If suds are present after the first rinse, that means there’s detergent residue remaining on your clothes. These residues can contribute to skin dryness and itchiness.
Detergents 101
Detergents work by loosening and binding to dirt, then lifting it up and out of clothes. Detergent and dirt become one unit. If the detergent isn’t completely rinsed out, neither is the dirt. Too much detergent = dirty, irritating clothes!
Don’t Crowd
Be sure not to overload your washer. To clean, your detergent needs room to circulate through your clothes. Plus, your washer needs plenty of water to carry the loosened dirt and oils away.
How Much Detergent
For a full-sized load, use half the recommended amount of a favorite detergent.

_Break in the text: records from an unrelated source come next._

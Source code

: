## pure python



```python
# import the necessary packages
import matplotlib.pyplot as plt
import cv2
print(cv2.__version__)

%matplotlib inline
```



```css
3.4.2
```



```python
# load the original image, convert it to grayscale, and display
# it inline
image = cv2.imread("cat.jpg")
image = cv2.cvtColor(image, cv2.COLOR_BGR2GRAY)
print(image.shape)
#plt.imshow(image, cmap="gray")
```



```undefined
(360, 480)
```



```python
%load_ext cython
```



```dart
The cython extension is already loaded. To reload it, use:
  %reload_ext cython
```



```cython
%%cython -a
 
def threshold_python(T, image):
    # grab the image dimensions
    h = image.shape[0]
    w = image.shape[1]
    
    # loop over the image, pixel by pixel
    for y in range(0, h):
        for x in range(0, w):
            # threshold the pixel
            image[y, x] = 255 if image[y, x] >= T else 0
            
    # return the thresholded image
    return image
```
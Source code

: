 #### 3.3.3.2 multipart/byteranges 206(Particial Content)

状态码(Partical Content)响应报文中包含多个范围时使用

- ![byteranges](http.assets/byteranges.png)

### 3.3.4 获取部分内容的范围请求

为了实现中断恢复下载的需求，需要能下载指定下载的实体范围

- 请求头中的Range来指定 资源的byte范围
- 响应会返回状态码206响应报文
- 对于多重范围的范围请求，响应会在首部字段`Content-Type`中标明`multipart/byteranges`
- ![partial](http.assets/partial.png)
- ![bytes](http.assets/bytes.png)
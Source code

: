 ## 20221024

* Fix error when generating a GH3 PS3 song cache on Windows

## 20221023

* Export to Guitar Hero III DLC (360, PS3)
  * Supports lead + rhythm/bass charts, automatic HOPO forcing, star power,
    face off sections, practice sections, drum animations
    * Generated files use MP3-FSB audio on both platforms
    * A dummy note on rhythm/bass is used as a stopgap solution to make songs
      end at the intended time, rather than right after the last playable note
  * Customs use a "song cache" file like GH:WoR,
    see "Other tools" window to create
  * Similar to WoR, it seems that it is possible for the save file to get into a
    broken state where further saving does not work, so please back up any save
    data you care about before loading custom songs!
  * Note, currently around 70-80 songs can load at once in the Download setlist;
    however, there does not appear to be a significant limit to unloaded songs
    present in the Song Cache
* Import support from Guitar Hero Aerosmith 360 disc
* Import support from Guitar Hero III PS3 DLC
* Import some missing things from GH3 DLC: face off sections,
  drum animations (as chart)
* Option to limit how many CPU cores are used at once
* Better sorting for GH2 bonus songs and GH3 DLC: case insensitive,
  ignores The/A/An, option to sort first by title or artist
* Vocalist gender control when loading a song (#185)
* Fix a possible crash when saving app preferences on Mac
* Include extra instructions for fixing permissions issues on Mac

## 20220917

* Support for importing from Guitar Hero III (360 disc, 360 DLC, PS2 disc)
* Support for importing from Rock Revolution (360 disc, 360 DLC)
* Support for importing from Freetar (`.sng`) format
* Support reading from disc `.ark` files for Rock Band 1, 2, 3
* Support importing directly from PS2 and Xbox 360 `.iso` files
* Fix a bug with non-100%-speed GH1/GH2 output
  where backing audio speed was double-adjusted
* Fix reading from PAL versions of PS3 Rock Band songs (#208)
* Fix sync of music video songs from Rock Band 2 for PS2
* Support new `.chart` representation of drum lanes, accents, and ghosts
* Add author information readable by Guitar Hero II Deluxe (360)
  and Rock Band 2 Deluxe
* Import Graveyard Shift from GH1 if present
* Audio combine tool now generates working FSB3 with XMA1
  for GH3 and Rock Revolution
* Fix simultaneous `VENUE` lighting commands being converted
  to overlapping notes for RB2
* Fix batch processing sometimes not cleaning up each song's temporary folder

Detergent manufacturers often overestimate the amount that’s actually needed.
Fragrance-free detergents are best as they don’t contain petrochemical perfumes, which can aggravate allergies and irritate sensitive skin.
Hard and Soft Water
Soft water cleans clothes better than hard water.
Minerals, such as calcium and magnesium, make water hard and can leave mineral deposits on your clothes, causing them to wear faster and fade.
Detergent requirements may vary based on mineral content in the water — slightly more detergent may be necessary for very hard water and less for very soft water.
Soda and Vinegar
Add 1/2 cup of baking soda to the detergent (less for smaller loads). The baking soda helps detergents work better by maintaining a neutral pH in your laundry water and deodorizes your clothes without synthetic fragrances that mask the odors.
To remove the detergent’s chemical alkaline residue, add 1/2 cup of white distilled vinegar to the final rinse cycle.